Lines containing the word "TextDisplayBuilder" are the ones to copy from the records below.

[[ Provided data, beginning ]]

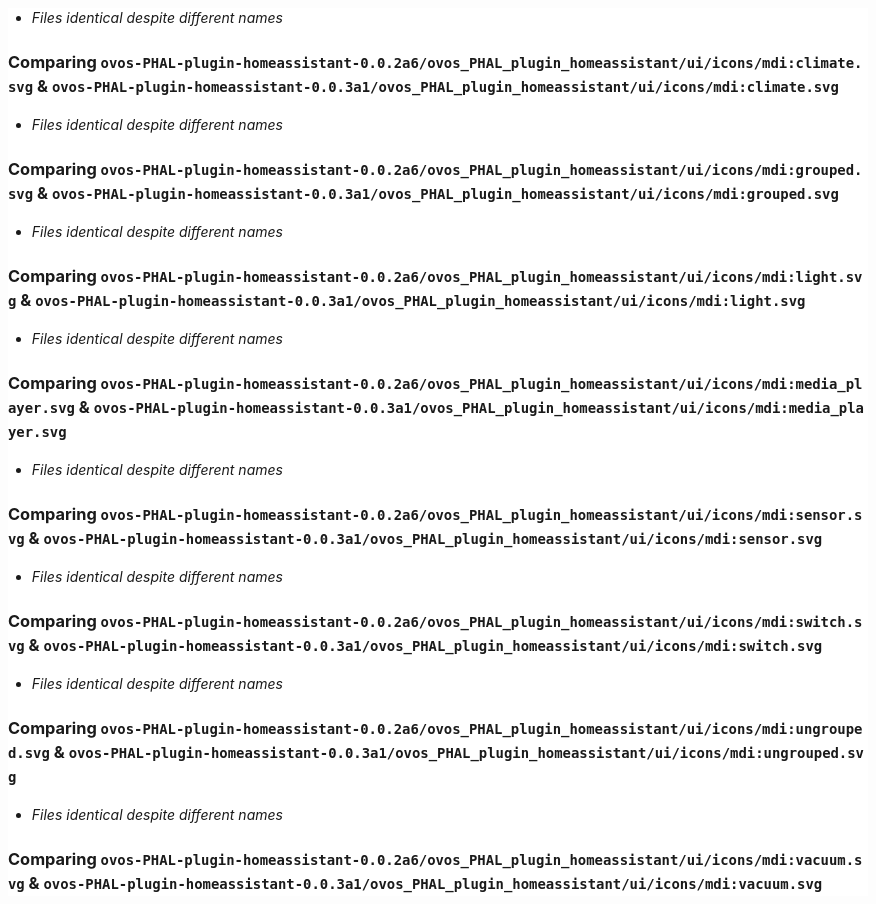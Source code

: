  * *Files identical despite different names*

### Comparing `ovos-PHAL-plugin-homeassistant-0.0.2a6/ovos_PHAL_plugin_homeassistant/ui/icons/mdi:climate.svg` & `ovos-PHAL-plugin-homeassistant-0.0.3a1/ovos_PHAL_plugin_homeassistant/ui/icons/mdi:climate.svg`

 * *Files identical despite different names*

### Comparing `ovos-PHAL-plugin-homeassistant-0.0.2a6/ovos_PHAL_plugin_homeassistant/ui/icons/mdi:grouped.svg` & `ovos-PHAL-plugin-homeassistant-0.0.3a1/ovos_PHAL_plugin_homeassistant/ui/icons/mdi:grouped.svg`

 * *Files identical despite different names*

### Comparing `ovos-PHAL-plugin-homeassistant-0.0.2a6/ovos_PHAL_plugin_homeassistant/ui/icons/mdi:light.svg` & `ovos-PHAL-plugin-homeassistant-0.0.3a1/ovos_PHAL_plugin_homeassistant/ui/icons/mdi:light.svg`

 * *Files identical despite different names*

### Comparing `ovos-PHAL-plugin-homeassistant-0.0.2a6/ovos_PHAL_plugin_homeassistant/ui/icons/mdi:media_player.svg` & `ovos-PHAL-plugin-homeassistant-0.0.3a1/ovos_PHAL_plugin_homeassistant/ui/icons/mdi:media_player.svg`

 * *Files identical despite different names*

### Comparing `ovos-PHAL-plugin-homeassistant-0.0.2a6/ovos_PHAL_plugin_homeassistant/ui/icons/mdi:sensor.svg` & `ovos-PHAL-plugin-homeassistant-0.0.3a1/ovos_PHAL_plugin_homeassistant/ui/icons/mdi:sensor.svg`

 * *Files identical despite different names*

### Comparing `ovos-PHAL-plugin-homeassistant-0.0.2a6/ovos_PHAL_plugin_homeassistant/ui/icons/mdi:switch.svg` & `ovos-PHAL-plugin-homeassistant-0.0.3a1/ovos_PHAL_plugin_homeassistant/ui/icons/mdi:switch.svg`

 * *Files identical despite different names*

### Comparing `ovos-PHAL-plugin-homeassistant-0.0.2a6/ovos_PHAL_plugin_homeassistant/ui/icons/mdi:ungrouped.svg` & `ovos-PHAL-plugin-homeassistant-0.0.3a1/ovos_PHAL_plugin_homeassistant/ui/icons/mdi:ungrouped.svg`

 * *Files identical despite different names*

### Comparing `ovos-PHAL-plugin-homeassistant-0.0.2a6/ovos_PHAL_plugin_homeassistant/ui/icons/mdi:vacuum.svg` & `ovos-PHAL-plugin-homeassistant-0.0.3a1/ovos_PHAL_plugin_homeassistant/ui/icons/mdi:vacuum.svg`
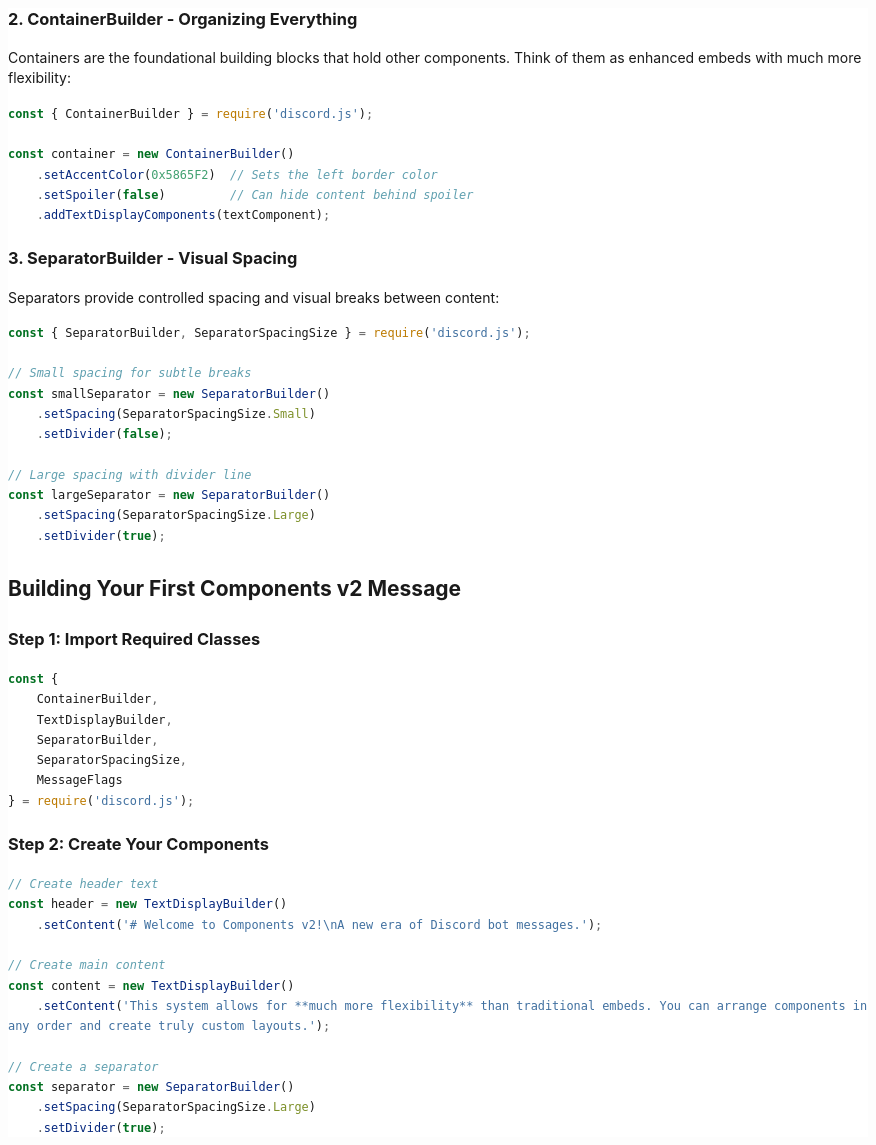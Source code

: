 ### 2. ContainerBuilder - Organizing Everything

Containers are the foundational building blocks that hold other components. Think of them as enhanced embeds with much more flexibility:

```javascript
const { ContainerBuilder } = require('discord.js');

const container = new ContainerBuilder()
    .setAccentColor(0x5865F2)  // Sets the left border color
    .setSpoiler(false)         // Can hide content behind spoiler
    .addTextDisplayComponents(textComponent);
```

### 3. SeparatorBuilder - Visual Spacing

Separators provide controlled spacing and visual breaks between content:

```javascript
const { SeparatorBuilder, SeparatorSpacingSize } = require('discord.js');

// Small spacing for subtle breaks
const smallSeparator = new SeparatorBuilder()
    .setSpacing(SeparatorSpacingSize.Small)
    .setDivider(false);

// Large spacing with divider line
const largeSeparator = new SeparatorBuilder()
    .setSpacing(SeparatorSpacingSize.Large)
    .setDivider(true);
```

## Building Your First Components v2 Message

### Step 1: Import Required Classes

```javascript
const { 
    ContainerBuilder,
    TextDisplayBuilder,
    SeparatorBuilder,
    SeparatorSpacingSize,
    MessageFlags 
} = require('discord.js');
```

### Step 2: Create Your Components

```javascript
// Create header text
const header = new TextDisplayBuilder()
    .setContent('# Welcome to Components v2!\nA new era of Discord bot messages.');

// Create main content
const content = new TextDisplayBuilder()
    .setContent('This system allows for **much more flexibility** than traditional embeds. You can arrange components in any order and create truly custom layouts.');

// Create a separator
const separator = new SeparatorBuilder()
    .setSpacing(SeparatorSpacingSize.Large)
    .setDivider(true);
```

[[ Provided data, end ]]

**Output of the task**
    TextDisplayBuilder,
const header = new TextDisplayBuilder()
const content = new TextDisplayBuilder()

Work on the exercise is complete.